これが荒野の用心棒の感想です。 でもやっぱりイタリア映画だね。このお話は結局、母と息子のお話なのですね。 捕らわれの美女マリソルも、意味深な目線ビシバシのわりに、とことん母でしかなかったし、バクスター夫人も一家のゴッドマザーとして旦那よりぜんぜん貫禄・存在感があるし、みるからに馬鹿息子っぽい(七三分けのぼっちゃん。なぜか金髪)息子溺愛。
マッチョなロスコ一家は、女っけゼロ。ラモンもつい人妻で息子のいるマリソルに夢中になっちゃって、あの一家に母がいたらねえ。

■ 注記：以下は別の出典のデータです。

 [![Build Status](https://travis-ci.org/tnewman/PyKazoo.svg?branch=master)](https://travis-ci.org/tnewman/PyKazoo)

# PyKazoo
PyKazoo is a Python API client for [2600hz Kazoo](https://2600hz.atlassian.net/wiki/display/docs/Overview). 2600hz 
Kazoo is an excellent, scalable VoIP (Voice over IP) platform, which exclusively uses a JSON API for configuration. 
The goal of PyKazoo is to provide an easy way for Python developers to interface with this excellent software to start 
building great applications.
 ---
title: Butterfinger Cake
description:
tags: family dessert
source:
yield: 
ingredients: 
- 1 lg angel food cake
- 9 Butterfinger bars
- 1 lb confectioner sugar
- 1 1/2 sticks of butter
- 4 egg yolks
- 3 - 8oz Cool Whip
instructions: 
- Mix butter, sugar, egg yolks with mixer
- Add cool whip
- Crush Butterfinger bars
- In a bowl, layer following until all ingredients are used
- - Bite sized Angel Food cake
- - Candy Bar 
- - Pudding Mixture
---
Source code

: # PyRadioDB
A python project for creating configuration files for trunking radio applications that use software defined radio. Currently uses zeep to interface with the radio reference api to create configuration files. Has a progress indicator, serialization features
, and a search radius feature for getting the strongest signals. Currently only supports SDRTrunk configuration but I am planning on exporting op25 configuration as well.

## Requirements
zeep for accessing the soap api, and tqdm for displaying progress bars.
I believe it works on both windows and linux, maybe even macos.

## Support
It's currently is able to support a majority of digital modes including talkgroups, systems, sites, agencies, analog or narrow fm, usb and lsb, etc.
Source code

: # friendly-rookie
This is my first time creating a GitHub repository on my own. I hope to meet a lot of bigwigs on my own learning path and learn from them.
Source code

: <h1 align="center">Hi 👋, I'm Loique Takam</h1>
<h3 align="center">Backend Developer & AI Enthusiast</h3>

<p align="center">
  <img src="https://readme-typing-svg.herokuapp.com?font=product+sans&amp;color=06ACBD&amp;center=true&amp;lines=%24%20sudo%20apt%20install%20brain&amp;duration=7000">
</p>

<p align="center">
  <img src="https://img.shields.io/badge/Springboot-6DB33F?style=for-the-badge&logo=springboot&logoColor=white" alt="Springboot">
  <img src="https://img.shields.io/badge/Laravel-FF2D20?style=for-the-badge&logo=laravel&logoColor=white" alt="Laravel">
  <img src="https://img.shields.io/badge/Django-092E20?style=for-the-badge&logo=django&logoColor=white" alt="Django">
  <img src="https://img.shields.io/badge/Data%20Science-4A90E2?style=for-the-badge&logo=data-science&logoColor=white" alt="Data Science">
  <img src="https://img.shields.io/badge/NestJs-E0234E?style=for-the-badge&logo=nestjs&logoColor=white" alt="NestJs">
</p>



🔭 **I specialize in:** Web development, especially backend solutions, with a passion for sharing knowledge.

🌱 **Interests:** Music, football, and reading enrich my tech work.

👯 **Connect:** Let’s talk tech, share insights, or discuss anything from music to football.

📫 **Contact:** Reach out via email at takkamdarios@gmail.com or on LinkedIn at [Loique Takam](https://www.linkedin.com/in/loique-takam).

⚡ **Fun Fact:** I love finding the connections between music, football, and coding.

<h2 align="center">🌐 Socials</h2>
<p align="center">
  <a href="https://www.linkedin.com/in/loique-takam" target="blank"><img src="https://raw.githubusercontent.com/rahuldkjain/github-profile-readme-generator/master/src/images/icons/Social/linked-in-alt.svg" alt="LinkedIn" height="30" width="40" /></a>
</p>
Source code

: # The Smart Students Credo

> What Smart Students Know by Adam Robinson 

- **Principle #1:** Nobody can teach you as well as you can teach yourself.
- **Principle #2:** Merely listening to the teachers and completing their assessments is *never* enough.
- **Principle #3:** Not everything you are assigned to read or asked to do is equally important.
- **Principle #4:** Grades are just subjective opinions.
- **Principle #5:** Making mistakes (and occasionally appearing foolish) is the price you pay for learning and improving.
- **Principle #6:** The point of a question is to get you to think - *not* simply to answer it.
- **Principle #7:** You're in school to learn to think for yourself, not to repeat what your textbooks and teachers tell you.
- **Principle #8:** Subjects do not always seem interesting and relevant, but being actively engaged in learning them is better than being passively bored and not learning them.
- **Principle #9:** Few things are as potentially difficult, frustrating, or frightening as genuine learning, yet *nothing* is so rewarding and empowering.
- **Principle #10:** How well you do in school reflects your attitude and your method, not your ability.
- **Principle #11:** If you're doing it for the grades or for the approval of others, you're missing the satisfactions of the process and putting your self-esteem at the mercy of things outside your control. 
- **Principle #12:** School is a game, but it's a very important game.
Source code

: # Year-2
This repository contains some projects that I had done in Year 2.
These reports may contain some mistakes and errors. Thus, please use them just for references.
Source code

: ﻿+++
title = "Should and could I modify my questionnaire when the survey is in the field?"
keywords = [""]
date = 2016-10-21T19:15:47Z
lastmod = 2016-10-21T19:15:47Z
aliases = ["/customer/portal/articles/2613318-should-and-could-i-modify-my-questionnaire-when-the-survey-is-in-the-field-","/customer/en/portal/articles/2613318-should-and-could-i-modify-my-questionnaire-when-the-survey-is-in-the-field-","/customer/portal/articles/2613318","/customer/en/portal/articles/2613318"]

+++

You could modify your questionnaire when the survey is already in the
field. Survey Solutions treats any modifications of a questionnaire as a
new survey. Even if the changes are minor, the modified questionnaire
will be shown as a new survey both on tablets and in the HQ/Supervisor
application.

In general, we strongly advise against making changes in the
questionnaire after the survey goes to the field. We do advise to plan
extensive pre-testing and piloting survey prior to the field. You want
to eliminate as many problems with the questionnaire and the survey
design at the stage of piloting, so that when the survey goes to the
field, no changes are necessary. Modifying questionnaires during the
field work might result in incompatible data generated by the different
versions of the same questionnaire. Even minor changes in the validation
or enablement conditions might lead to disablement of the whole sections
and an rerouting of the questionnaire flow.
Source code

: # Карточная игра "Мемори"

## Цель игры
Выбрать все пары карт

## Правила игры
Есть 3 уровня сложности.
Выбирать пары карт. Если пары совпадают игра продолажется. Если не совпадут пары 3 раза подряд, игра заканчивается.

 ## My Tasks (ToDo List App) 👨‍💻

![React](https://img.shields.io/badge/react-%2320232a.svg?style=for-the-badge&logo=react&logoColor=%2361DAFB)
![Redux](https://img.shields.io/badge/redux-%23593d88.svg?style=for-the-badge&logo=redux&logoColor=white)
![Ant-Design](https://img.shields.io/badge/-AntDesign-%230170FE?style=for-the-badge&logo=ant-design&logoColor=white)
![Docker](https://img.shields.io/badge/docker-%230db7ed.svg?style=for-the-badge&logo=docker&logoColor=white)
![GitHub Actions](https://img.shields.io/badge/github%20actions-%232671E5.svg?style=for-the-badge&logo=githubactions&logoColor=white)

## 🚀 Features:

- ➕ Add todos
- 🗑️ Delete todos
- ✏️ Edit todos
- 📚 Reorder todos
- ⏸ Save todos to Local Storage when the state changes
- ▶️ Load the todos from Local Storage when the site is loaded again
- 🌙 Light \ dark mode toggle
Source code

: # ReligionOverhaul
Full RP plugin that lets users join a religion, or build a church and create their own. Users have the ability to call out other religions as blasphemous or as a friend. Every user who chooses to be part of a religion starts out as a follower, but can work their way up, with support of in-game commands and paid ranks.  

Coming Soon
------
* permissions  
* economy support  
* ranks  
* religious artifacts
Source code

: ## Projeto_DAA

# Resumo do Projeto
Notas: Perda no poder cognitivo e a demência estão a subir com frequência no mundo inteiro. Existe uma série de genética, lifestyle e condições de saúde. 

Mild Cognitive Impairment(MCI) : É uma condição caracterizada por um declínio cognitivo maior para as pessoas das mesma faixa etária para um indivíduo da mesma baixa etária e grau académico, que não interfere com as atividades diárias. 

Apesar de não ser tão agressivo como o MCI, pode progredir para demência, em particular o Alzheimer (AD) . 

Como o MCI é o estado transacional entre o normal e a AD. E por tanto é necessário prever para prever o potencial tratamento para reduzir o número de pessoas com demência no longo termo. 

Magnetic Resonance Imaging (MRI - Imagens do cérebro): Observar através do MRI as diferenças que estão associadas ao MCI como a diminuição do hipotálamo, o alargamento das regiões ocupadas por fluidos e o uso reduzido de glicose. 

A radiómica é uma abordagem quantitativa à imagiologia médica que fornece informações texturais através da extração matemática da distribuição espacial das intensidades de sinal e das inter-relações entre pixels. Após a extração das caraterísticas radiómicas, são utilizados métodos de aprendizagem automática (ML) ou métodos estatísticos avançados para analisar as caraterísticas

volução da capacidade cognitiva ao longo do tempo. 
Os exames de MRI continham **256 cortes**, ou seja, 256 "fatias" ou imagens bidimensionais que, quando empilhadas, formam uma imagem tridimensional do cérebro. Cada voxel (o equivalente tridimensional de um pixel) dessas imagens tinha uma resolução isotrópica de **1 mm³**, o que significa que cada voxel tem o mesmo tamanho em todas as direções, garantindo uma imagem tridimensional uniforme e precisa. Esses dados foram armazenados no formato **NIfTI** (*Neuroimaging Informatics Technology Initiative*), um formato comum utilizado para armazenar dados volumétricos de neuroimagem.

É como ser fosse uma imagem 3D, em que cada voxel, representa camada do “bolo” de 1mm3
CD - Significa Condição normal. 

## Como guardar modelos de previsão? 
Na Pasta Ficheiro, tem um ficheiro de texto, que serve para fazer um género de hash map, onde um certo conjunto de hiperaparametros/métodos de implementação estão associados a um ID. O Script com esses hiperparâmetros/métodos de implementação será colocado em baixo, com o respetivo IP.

とにかく、クリント・イーストウッドは カ ッ コ イ イ ! 足 長いよお。 でもあの人なまえないの。ただのアメリカ人。流れ者のグリンゴとしか呼ばれないよね。 彼も母を奪われたくちなのでしょうね。 だからか、以外にすごい早撃ちシーンの連続かと思っていたら、決め所は2回だけ。それ以外は、死体を盗んで生きているように見せかけたり、盗み見しまくりの、防弾ベストの、裏技でこそこそ動き回ってる方が多い。親の無い子供が生き延びてきたやりかたって感じ。軒下をはって逃げ延びるしね。
「俺の馬は、笑う奴がきらいなんだ」 という台詞と、最後にTHE END のマークのバックで死んだラモンの(ほかのロスコかな)身長をメジャーではかっている棺桶屋がお気に入り。
マカロニは、母への思慕とアディオスアミーゴという西部劇=アメリカ中西部のイメージとは違う味わいのものでした。
マカロニをラテン風味で、というのは結構本質をついているのかも。 あと必要なのは、埋葬の鐘の音だ。